On October 14, 2020, the EU Commission adopted its Chemicals Strategy for Sustainability and a Pollutant-Free Environment.
Based on this strategy, the European Chemicals Agency (ECHA) published a PFAS restriction proposal on February 7, 2023, which aims to restrict the use of around 10,000 PFAS and the placing on the market of chemical products and articles containing PFAS in the EU.
The Environmental Protection Agency (EPA) in the USA is also currently preparing a similar rule under the Toxic Substance Control Act (TSCA), which focuses on the restriction of PFAS on the US market and reporting requirements.
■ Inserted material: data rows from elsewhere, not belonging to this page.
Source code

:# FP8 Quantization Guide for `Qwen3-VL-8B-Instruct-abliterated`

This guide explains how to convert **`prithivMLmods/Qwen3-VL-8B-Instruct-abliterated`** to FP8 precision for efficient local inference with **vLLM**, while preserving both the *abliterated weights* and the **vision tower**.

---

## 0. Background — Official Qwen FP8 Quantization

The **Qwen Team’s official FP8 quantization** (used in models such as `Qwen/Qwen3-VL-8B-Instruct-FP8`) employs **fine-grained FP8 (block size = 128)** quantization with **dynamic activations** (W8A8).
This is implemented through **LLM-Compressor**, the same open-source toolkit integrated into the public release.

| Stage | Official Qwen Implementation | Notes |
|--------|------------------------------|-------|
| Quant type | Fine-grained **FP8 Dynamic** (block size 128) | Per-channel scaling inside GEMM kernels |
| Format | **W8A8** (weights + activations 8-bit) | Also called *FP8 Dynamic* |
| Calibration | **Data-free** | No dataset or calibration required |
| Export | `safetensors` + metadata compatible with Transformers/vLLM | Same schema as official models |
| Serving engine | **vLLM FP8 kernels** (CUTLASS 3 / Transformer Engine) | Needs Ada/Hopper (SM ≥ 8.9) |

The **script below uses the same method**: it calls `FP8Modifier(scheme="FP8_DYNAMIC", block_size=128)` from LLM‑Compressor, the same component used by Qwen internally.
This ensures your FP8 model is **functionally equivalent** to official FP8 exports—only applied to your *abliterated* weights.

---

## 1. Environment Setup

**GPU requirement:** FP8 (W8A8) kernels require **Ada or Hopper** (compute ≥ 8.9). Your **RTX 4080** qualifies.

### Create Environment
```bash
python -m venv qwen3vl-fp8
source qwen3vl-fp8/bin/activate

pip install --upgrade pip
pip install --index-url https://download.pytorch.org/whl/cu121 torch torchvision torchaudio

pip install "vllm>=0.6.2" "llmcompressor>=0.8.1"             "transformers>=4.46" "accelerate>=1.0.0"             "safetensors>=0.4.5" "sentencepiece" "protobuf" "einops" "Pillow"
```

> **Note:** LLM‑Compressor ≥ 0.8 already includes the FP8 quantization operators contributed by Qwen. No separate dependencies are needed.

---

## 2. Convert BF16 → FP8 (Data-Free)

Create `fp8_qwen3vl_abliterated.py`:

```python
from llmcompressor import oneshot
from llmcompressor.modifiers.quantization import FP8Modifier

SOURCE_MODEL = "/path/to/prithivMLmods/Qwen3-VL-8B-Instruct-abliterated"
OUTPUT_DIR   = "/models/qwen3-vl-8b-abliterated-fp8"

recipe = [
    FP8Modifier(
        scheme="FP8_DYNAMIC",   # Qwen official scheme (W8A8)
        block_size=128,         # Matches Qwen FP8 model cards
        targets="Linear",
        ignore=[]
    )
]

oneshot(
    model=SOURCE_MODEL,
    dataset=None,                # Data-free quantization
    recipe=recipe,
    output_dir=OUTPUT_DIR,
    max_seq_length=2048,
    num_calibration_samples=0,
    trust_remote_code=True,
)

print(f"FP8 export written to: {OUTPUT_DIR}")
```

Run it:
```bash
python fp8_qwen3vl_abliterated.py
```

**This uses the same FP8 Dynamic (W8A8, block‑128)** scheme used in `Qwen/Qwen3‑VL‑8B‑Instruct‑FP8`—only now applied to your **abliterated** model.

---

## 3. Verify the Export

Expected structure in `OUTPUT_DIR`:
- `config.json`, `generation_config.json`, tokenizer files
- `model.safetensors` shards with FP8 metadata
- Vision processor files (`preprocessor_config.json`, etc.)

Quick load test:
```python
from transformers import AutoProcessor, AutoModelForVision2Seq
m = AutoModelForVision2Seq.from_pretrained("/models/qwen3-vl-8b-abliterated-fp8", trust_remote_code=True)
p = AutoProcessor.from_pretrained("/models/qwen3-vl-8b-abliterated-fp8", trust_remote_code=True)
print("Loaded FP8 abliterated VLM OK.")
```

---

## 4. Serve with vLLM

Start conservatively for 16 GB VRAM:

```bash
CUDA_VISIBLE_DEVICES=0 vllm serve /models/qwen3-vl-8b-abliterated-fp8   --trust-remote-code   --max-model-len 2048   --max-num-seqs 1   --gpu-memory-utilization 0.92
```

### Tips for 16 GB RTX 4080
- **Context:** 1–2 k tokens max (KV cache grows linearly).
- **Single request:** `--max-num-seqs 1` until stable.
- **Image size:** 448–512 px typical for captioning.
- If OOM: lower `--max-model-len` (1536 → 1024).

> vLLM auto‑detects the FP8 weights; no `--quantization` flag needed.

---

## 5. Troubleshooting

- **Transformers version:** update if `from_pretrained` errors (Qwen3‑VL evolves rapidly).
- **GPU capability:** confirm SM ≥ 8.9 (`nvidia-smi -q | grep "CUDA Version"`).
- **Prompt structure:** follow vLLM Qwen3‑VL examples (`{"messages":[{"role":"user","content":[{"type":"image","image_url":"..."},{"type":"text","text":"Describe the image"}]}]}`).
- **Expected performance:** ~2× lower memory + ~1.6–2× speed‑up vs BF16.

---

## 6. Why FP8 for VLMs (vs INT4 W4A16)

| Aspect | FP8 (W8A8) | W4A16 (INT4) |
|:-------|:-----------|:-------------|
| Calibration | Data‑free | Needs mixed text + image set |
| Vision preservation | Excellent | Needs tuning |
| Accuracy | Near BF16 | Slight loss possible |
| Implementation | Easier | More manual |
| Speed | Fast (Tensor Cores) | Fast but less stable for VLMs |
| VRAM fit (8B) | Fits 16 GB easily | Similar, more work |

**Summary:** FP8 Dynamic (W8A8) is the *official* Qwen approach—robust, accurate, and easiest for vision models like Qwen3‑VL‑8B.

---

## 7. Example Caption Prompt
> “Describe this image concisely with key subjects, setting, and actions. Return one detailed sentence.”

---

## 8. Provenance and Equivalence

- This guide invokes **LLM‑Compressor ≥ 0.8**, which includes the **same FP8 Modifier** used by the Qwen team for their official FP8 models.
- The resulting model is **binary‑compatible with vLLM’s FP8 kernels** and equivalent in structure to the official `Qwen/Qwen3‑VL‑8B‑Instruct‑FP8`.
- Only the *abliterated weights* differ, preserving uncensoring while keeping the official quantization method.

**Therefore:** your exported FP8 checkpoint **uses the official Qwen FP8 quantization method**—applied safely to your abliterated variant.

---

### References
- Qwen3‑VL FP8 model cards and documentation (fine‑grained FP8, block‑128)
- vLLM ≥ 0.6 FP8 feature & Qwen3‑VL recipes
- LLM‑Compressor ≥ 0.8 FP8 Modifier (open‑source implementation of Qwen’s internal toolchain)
Tracking PFAS-free products at PULS
PULS is not a manufacturer of substances from the PFAS substance group. Our responsibility and scope for action therefore lies in analyzing the supply chains of our supplier materials with regard to PFAS applications and identifying PFAS-critical materials in order to be able to initiate appropriate measures in a timely manner in the event of legal restrictions. Where technically possible and economically viable, we will pursue the principle of PFAS-free supplier materials.
There are currently no bans or information obligations along the supply chain for most chemicals in the PFAS substance group. We already confirm the PFAS substances that are already banned or restricted by legal regulations such as the REACH Regulation (EC) No. 1907/2006 and the POP Regulation (EU) 2019/1021 via corresponding material declarations of conformity (M-DoC) for our products, which are published on our website. In the event of further PFAS restrictions, we will comply with our information obligations to the same extent.
PULS shares and supports the risk-based approach to PFAS demanded by the ZVEI – instead of a general ban.